WHAT IS NEEDED
Scan the entries for lines with the word "actual", then copy those lines.
* * * *
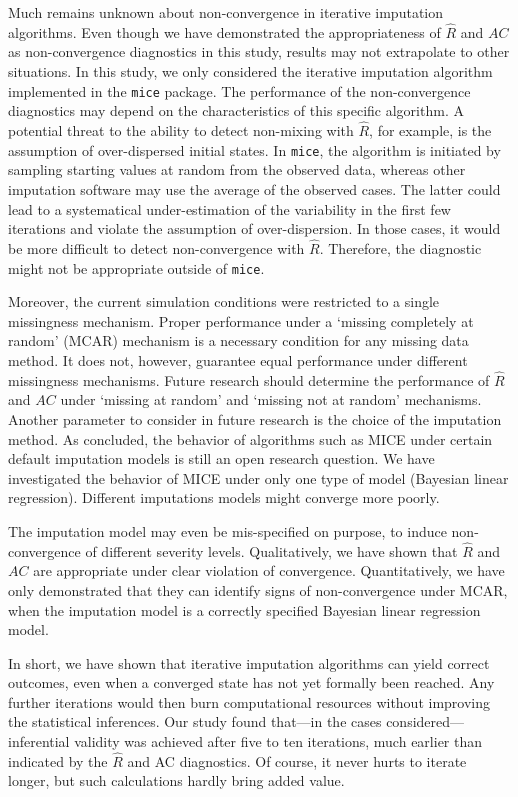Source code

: \documentclass[Royal,times,sageh]{sagej}
\begin{document}
Much remains unknown about non-convergence in iterative imputation algorithms. Even though we have demonstrated the appropriateness of \(\widehat{R}\) and \(AC\) as non-convergence diagnostics in this study, results may not extrapolate to other situations. In this study, we only considered the iterative imputation algorithm implemented in the \texttt{mice} package. The performance of the non-convergence diagnostics may depend on the characteristics of this specific algorithm. A potential threat to the ability to detect non-mixing with \(\widehat{R}\), for example, is the assumption of over-dispersed initial states. In \texttt{mice}, the algorithm is initiated by sampling starting values at random from the observed data, whereas other imputation software may use the average of the observed cases. The latter could lead to a systematical under-estimation of the variability in the first few iterations and violate the assumption of over-dispersion. In those cases, it would be more difficult to detect non-convergence with \(\widehat{R}\). Therefore, the diagnostic might not be appropriate outside of \texttt{mice}.

Moreover, the current simulation conditions were restricted to a single missingness mechanism. Proper performance under a `missing completely at random' (MCAR) mechanism is a necessary condition for any missing data method. It does not, however, guarantee equal performance under different missingness mechanisms. Future research should determine the performance of \(\widehat{R}\) and \(AC\) under `missing at random' and `missing not at random' mechanisms. Another parameter to consider in future research is the choice of the imputation method. As \citet{murr18} concluded, the behavior of algorithms such as MICE under certain default imputation models is still an open research question. We have investigated the behavior of MICE under only one type of model (Bayesian linear regression). Different imputations models might converge more poorly.

The imputation model may even be mis-specified on purpose, to induce non-convergence of different severity levels. Qualitatively, we have shown that \(\widehat{R}\) and \(AC\) are appropriate under clear violation of convergence. Quantitatively, we have only demonstrated that they can identify signs of non-convergence under MCAR, when the imputation model is a correctly specified Bayesian linear regression model. \newline \newline

\noindent In short, we have shown that iterative imputation algorithms can yield correct outcomes, even when a converged state has not yet formally been reached. Any further iterations would then burn computational resources without improving the statistical inferences. Our study found that---in the cases considered---inferential validity was achieved after five to ten iterations, much earlier than indicated by the \(\widehat{R}\) and AC diagnostics. Of course, it never hurts to iterate longer, but such calculations hardly bring added value.



\end{document}
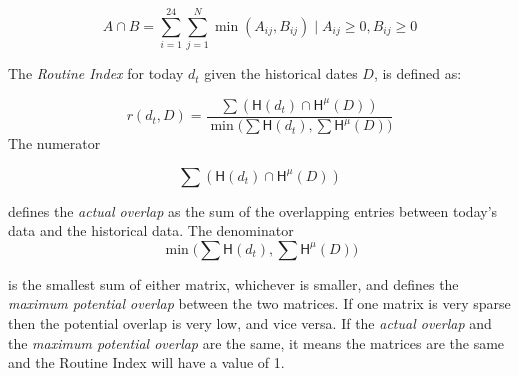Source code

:\begin{equation}
\label{eq:overlap-function}
    A \cap B = \sum_{i=1}^{24} \sum_{j=1}^{N} \min (A_{ij}, B_{ij}) \;|\; A_{ij} \geq 0, B_{ij} \geq 0
\end{equation}

The \textit{Routine Index} for today $d_t$ given the historical dates $D$, is defined as: 

$$r(d_t, D) = \frac{\sum (\mathsf{H}(d_t) \cap \mathsf{H}^{\mu} (D) )}{\min \Big(\sum \mathsf{H}(d_t), \sum \mathsf{H}^{\mu} (D) \Big)}$$
The numerator 

$$\sum (\mathsf{H}(d_t) \cap \mathsf{H}^{\mu} (D) )$$

defines the \textit{actual overlap} as the sum of the overlapping entries between today's data and the historical data. The denominator 
$$\min \Big(\sum \mathsf{H}(d_t), \sum \mathsf{H}^{\mu} (D) \Big)$$ 

is the smallest sum of either matrix, whichever is smaller, and defines the \textit{maximum potential overlap} between the two matrices. If one matrix is very sparse then the potential overlap is very low, and vice versa. If the \textit{actual overlap} and the \textit{maximum potential overlap} are the same, it means the matrices are the same and the Routine Index will have a value of 1. 

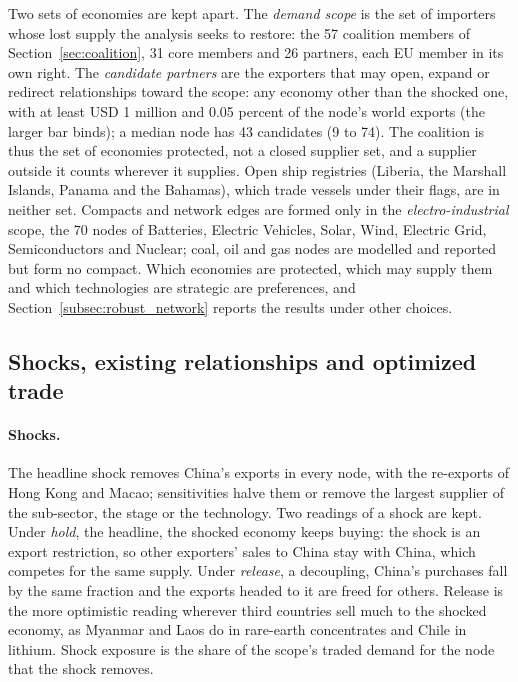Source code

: Two sets of economies are kept apart. The \emph{demand scope} is the set of importers whose lost
supply the analysis seeks to restore: the 57 coalition members of Section~\ref{sec:coalition}, 31 core
members and 26 partners, each EU member in its own right. The \emph{candidate partners} are the
exporters that may open, expand or redirect relationships toward the scope: any economy other than
the shocked one, with at least USD 1 million and 0.05 percent of the node's world exports (the larger
bar binds); a median node has 43 candidates (9 to 74). The coalition is thus the set of economies
protected, not a closed supplier set, and a supplier outside it counts wherever it supplies. Open
ship registries (Liberia, the Marshall Islands, Panama and the Bahamas), which trade vessels under
their flags, are in neither set. Compacts and network edges are formed only in the
\emph{electro-industrial} scope, the 70 nodes of Batteries, Electric Vehicles, Solar, Wind, Electric
Grid, Semiconductors and Nuclear; coal, oil and gas nodes are modelled and reported but form no
compact. Which economies are protected, which may supply them and which technologies are strategic
are preferences, and Section~\ref{subsec:robust_network} reports the results under other choices.

\subsection{Shocks, existing relationships and optimized trade}
\label{subsec:aib_trade}

\paragraph{Shocks.} The headline shock removes China's exports in every node, with the re-exports of
Hong Kong and Macao; sensitivities halve them or remove the largest supplier of the sub-sector, the
stage or the technology. Two readings of a shock are kept. Under \emph{hold}, the headline, the
shocked economy keeps buying: the shock is an export restriction, so other exporters' sales to China
stay with China, which competes for the same supply. Under \emph{release}, a decoupling, China's
purchases fall by the same fraction and the exports headed to it are freed for others. Release is the
more optimistic reading wherever third countries sell much to the shocked economy, as Myanmar and Laos
do in rare-earth concentrates and Chile in lithium. Shock exposure is the share of the scope's traded
demand for the node that the shock removes.

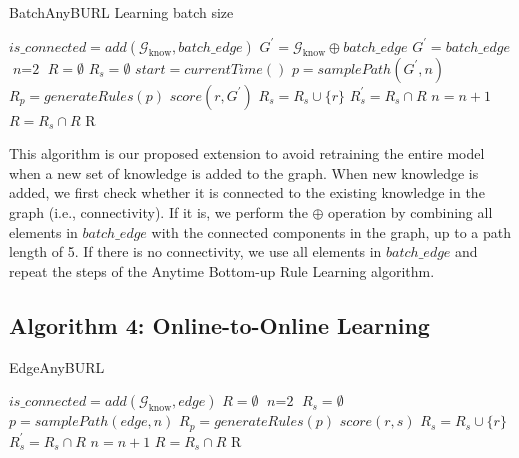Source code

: \begin{algorithm}[H]
	\caption{BatchAnyBURL Learning batch size}
	\label{alg:BatchAnyBURL}
	\begin{algorithmic}[1]
		\State $is\_connected = add(\mathcal{G}_{\text{know}}, batch\_edge)$
		\State  $ G^{\prime} = \mathcal{G}_{\text{know}} \oplus batch\_edge$
		\Else
		\State  $ G^{\prime} = batch\_edge$
		\EndIf
		\State $\textit{n} = \text{2}$
		\State $R = \emptyset$
		\Loop
		\State $R_s = \emptyset$
		\State $start = currentTime()$
		\Repeat
		\State $p = samplePath(G^{\prime}, n)$
		\State $R_p = generateRules(p)$
		\State $score(r, G^{\prime})$
		\State $R_s = R_s \cup \{r\}$
		\EndIf
		\EndFor
		\State $R^{\prime}_s = R_s \cap R$
		\State $n = n + 1$
		\EndIf
		\State $R = R_s \cap R$
		\EndLoop
		\Return R
		\EndProcedure
	\end{algorithmic}
\end{algorithm}

This algorithm is our proposed extension to avoid retraining the entire model when a new set of knowledge is added to the graph. When new knowledge is added, we first check whether it is connected to the existing knowledge in the graph (i.e., connectivity). If it is, we perform the \(\oplus\) operation by combining all elements in \(batch\_edge\) with the connected components in the graph, up to a path length of 5. If there is no connectivity, we use all elements in \(batch\_edge\) and repeat the steps of the Anytime Bottom-up Rule Learning algorithm.



\subsection{Algorithm 4: Online-to-Online Learning}



\begin{algorithm}[H]
	\caption{EdgeAnyBURL}
	\label{alg:EdgeAnyBURL}
	\begin{algorithmic}[1]
		\State $is\_connected = add(\mathcal{G}_{\text{know}}, edge)$
		\State $R = \emptyset$
		\State $\textit{n} = \text{2}$
		\State $R_s = \emptyset$
		\Repeat
		\State $p = samplePath(edge, n)$
		\State $R_p = generateRules(p)$
		\State $score(r, s)$
		\State $R_s = R_s \cup \{r\}$
		\EndIf
		\EndFor
		\State $R^{\prime}_s = R_s \cap R$
		\State $n = n + 1$
		\EndIf
		\State $R = R_s \cap R$
		\EndIf
		\State \Return R
		\EndProcedure
	\end{algorithmic}
\end{algorithm}

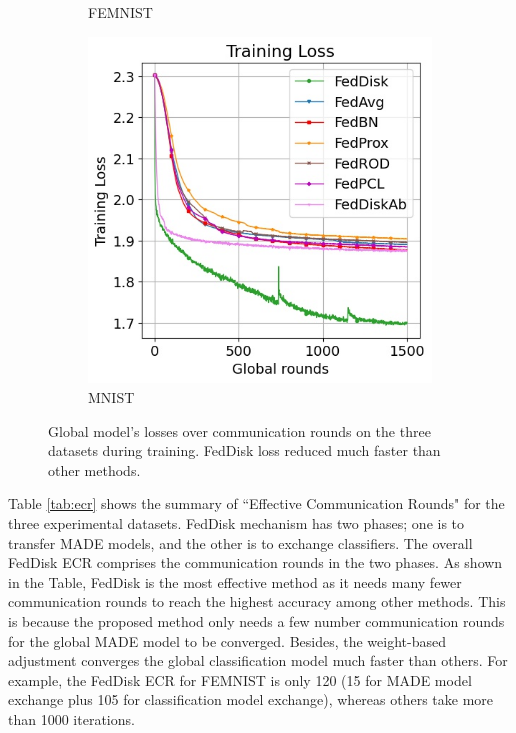 \documentclass[journal]{IEEEtai}
\newcommand{\MethodnameShort}{FedDisk}
\begin{document}
\begin{figure}[h!]
\begin{subfigure}{0.3\linewidth}
		\caption{FEMNIST}
	\end{subfigure}
	\hspace{0.01em}%
	\begin{subfigure}{0.3\linewidth}	
		\includegraphics[width=\linewidth]{Figures/mnist/train_loss}
		\caption{MNIST  }
	\end{subfigure}
	\caption{Global model's losses over communication rounds on the three datasets during training. FedDisk loss reduced much faster than other methods. }
	\label{fig:loss_all}
\end{figure}


Table \ref{tab:ecr} shows the summary of ``Effective Communication Rounds" for the three experimental datasets. \MethodnameShort{} mechanism has two phases; one is to transfer MADE models, and the other is to exchange classifiers. The overall \MethodnameShort{} ECR comprises the communication rounds in the two phases. As shown in the Table, \MethodnameShort{} is the most effective method as it needs many fewer communication rounds to reach the highest accuracy among other methods. This is because the proposed method only needs a few number communication rounds for the global MADE model to be converged. Besides, the weight-based adjustment converges the global classification model much faster than others. For example, the \MethodnameShort{} ECR for FEMNIST is only 120 (15 for MADE model exchange plus 105 for classification model exchange), whereas others take more than 1000 iterations.
\end{document}
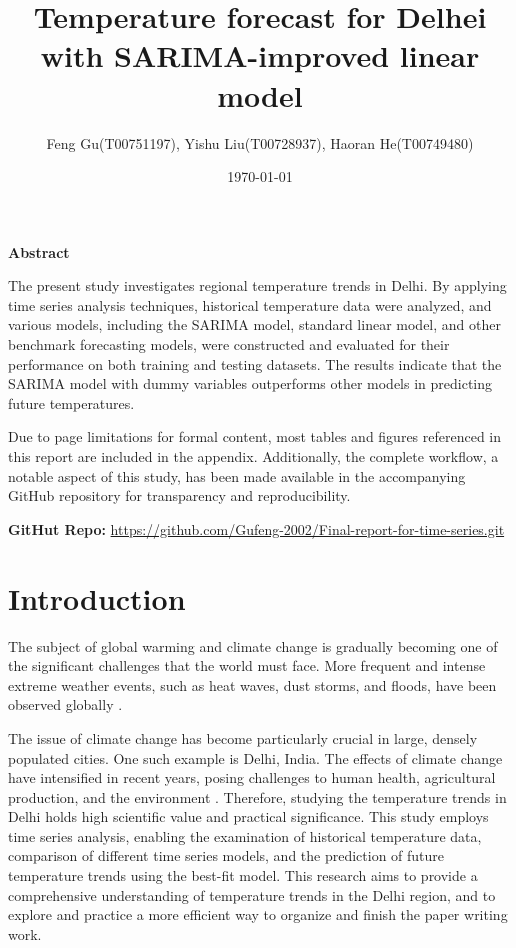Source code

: \documentclass[12pt]{article}
\title{Temperature forecast for Delhei with SARIMA-improved linear model}
\author{Feng Gu(T00751197), Yishu Liu(T00728937), Haoran He(T00749480)}
\date{\today}
\begin{document}
\maketitle

\begin{center}
    \textbf{\large Abstract}
\end{center}

The present study investigates regional temperature trends in Delhi.
 By applying time series analysis techniques, historical temperature data were analyzed, and various models, 
 including the SARIMA model, standard linear model, and other benchmark forecasting models, 
 were constructed and evaluated for their performance on both training and testing datasets. 
 The results indicate that the SARIMA model with dummy variables outperforms other models in predicting 
 future temperatures. 

Due to page limitations for formal content, most tables and figures referenced in this report 
are included in the appendix. Additionally, the complete workflow, a notable aspect of this study, 
has been made available in the accompanying GitHub repository for transparency and reproducibility.

\textbf{GitHut Repo:} \href{https://github.com/Gufeng-2002/Final-report-for-time-series.git}
{https://github.com/Gufeng-2002/Final-report-for-time-series.git}



\section{Introduction}
\sloppy
The subject of global warming and climate change is gradually becoming one of the significant challenges 
that the world must face. More frequent and intense extreme weather events, such as heat waves, dust storms, 
and floods, have been observed globally \cite{dabhade2021}. 

The issue of climate change has become particularly crucial in large, densely populated cities. 
One such example is Delhi, India. The effects of climate change have intensified in recent years, 
posing challenges to human health, agricultural production, and the environment 
\cite{hussain2024}. 
Therefore, studying the temperature trends in Delhi holds high scientific value and practical significance. 
\sloppy
This study employs time series analysis, enabling the examination of historical temperature data,
comparison of different time series models, and the prediction of future temperature trends using the 
best-fit model. This research aims to provide a comprehensive understanding of temperature trends in the Delhi region,
and to explore and practice a more efficient way to organize and finish the paper writing work.
\end{document}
* * * *
TASK RESPONSE
defines the \textit{actual overlap} as the sum of the overlapping entries between today's data and the historical data. The denominator 
is the smallest sum of either matrix, whichever is smaller, and defines the \textit{maximum potential overlap} between the two matrices. If one matrix is very sparse then the potential overlap is very low, and vice versa. If the \textit{actual overlap} and the \textit{maximum potential overlap} are the same, it means the matrices are the same and the Routine Index will have a value of 1. 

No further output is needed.